U.S. stocks dropped sharply on Monday as the biggest and most popular technology stocks plunged. Facebook and Apple led the losses. The Dow Jones Industrial Average fell 395.78 points to 25,017.44.
The S&P 500 dropped 1.7 percent to 2,690.73 as the technology sector pulled back 3.8 percent. The tech-heavy Nasdaq Composite lagged, falling 3 percent to close at 7,028.48 as Amazon dropped 5.1 percent.
The popular “FAANG” trade made up of Facebook, Amazon, Apple, Netflix and Alphabet is now in a bear market with each member down more than 20 percent from their one-year highs.
“It’s going to require a recovery in tech to make things happen,” said Greg Luken, CEO of Luken Investment Analytics. “I think where we are in tech, we’re going to see tough sledding towards the end of the year. I think stocks that are down will see further selling pressure.”
Apple led tech shares lower after The Wall Street Journal reported the company has cut production orders for the new iPhones unveiled earlier this year.
The company’s stock fell nearly 4 percent and fell back into a bear market, down 20 percent from its 52-week high.

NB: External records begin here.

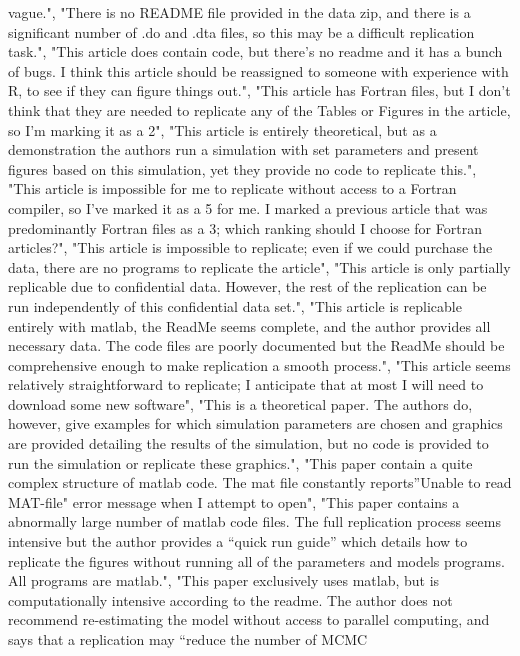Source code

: \documentclass[]{article}
\begin{document}
\begin{itemize}
  vague.", "There is no README file provided in the data zip, and there
  is a significant number of .do and .dta files, so this may be a
  difficult replication task.", "This article does contain code, but
  there's no readme and it has a bunch of bugs. I think this article
  should be reassigned to someone with experience with R, to see if they
  can figure things out.", "This article has Fortran files, but I don't
  think that they are needed to replicate any of the Tables or Figures
  in the article, so I'm marking it as a 2", "This article is entirely
  theoretical, but as a demonstration the authors run a simulation with
  set parameters and present figures based on this simulation, yet they
  provide no code to replicate this.", "This article is impossible for
  me to replicate without access to a Fortran compiler, so I've marked
  it as a 5 for me. I marked a previous article that was predominantly
  Fortran files as a 3; which ranking should I choose for Fortran
  articles?", "This article is impossible to replicate; even if we could
  purchase the data, there are no programs to replicate the article",
  "This article is only partially replicable due to confidential data.
  However, the rest of the replication can be run independently of this
  confidential data set.", "This article is replicable entirely with
  matlab, the ReadMe seems complete, and the author provides all
  necessary data. The code files are poorly documented but the ReadMe
  should be comprehensive enough to make replication a smooth process.",
  "This article seems relatively straightforward to replicate; I
  anticipate that at most I will need to download some new software",
  "This is a theoretical paper. The authors do, however, give examples
  for which simulation parameters are chosen and graphics are provided
  detailing the results of the simulation, but no code is provided to
  run the simulation or replicate these graphics.", "This paper contain
  a quite complex structure of matlab code. The mat file constantly
  reports''Unable to read MAT-file" error message when I attempt to
  open", "This paper contains a abnormally large number of matlab code
  files. The full replication process seems intensive but the author
  provides a ``quick run guide'' which details how to replicate the
  figures without running all of the parameters and models programs. All
  programs are matlab.", "This paper exclusively uses matlab, but is
  computationally intensive according to the readme. The author does not
  recommend re-estimating the model without access to parallel
  computing, and says that a replication may ``reduce the number of MCMC

\end{itemize}
\end{document}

Facebook shares dropped 5.7 percent as the company was hit with more negative publicity regarding the fallout from its handling of the 2016 election and foreign influence on its platform. A WSJ report said Facebook CEO Mark Zuckerberg blamed COO Sheryl Sandberg for how the company handled the situation.
This report comes after backlash from a New York Times article detailing how Facebook company ignored and then tried to hide that Russia used the platform to disrupt the U.S. election in 2016.
Tech shares also fell after The Financial Times reported Chinese authorities have alleged “massive evidence” of antitrust violations by Samsung, SK Hynix and Micron Technology. The report also said China would deepen its investigation into the three companies, which are the largest memory-chip manufacturers in the world.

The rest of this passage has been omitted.